How to complete this task: Write out each line of the entries below that holds the word "tabular".
■ ■ ■ ■ ■ ■ ■
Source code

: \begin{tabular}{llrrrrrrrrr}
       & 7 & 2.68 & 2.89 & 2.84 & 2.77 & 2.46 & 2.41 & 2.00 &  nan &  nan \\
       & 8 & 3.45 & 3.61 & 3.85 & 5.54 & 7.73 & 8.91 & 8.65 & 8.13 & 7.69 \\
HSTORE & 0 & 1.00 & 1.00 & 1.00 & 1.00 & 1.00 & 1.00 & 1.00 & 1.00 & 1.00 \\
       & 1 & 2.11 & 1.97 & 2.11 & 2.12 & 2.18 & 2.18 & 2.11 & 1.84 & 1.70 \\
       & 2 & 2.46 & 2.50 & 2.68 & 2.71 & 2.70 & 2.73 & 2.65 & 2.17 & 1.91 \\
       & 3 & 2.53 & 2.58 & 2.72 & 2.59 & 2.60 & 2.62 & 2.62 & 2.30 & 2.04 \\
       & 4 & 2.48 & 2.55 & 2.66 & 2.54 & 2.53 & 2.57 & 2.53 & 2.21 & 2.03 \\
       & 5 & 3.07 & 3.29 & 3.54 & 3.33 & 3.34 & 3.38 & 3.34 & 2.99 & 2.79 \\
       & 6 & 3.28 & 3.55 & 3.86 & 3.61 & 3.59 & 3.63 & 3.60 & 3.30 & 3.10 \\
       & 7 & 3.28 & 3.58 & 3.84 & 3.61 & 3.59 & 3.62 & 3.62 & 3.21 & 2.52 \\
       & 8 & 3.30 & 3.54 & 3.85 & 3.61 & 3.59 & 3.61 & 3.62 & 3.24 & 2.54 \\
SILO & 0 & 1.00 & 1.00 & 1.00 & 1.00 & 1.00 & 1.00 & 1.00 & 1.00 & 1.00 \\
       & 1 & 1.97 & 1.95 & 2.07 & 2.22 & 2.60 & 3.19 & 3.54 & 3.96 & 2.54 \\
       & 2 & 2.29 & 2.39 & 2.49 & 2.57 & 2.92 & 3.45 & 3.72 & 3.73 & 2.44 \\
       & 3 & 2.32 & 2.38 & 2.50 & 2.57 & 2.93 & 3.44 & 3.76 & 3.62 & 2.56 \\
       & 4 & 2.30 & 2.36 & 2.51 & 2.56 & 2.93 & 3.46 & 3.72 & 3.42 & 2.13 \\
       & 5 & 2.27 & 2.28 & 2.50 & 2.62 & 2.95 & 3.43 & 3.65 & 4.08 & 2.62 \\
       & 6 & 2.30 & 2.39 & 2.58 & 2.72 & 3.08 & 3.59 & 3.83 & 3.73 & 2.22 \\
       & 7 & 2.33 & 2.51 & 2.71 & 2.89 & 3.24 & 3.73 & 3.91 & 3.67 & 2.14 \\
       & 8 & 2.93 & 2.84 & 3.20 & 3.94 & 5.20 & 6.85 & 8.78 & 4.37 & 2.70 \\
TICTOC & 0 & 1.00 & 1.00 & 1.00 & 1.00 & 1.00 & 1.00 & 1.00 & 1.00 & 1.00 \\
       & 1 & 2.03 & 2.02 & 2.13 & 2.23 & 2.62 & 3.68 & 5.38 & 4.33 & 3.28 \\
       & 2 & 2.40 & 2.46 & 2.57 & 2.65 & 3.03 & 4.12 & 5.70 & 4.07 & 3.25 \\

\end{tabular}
■ ■ ■ ■ ■ ■ ■
Answer to this exercise:
: \begin{tabular}{llrrrrrrrrr}
\end{tabular}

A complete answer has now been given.